Source data:

- Opening Delimiter -

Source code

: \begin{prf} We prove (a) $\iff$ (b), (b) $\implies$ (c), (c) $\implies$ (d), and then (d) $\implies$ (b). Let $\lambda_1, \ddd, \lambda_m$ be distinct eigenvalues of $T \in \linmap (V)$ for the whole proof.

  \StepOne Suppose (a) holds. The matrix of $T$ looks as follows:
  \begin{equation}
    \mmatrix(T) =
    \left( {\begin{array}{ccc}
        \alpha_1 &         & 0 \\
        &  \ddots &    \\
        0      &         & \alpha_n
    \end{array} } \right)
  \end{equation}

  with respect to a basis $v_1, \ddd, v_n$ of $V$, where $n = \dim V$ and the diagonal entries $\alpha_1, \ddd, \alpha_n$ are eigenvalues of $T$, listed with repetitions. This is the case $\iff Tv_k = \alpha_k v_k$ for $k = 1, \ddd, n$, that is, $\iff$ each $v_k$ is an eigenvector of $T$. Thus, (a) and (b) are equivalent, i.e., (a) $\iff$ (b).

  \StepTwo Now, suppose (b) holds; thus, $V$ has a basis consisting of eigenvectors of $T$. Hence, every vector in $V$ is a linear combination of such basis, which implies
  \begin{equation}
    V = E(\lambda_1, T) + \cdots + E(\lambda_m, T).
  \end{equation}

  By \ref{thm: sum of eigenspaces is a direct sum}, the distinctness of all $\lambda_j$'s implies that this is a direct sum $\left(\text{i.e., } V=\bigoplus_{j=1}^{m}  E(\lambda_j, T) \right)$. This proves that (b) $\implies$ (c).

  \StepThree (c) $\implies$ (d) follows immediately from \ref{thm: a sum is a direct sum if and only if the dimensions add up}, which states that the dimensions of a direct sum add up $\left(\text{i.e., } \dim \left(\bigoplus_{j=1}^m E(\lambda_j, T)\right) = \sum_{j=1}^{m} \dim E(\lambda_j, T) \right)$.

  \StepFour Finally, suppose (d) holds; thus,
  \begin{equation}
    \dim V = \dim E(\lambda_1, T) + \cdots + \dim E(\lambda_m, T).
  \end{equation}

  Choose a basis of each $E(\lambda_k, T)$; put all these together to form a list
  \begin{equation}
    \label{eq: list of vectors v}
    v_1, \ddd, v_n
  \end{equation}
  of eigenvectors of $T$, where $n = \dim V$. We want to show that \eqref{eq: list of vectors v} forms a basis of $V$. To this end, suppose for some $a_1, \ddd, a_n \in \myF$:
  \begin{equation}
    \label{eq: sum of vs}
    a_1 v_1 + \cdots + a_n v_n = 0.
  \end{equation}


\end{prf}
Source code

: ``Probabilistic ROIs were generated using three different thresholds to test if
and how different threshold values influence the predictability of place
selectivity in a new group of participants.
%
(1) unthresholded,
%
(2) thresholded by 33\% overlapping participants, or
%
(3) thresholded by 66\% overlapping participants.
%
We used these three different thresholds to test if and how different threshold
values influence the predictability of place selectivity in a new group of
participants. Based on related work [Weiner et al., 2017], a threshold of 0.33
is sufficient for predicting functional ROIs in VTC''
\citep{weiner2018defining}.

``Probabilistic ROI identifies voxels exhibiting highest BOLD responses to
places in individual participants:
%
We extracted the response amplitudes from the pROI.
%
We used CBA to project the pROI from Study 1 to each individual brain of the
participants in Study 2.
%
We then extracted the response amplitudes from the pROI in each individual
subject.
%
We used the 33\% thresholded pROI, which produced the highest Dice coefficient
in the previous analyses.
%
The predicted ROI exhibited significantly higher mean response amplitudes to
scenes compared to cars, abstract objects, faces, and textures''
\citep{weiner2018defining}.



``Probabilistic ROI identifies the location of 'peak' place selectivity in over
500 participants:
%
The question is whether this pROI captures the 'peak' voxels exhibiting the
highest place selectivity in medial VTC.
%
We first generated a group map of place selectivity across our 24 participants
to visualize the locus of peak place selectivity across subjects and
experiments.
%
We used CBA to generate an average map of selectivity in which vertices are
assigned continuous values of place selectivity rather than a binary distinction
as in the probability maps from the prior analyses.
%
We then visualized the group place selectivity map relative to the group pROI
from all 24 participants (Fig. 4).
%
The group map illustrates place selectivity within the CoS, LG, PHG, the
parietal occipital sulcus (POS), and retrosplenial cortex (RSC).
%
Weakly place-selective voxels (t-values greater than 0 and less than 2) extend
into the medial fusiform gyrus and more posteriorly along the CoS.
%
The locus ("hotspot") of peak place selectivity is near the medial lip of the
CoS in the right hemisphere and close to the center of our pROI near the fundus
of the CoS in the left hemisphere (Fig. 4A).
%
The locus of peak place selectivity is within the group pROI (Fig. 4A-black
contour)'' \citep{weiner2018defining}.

- Closing Delimiter -

Say how many lines in the records hold the string "medial", please, and add no other words.

_Output of the exercise:_ 3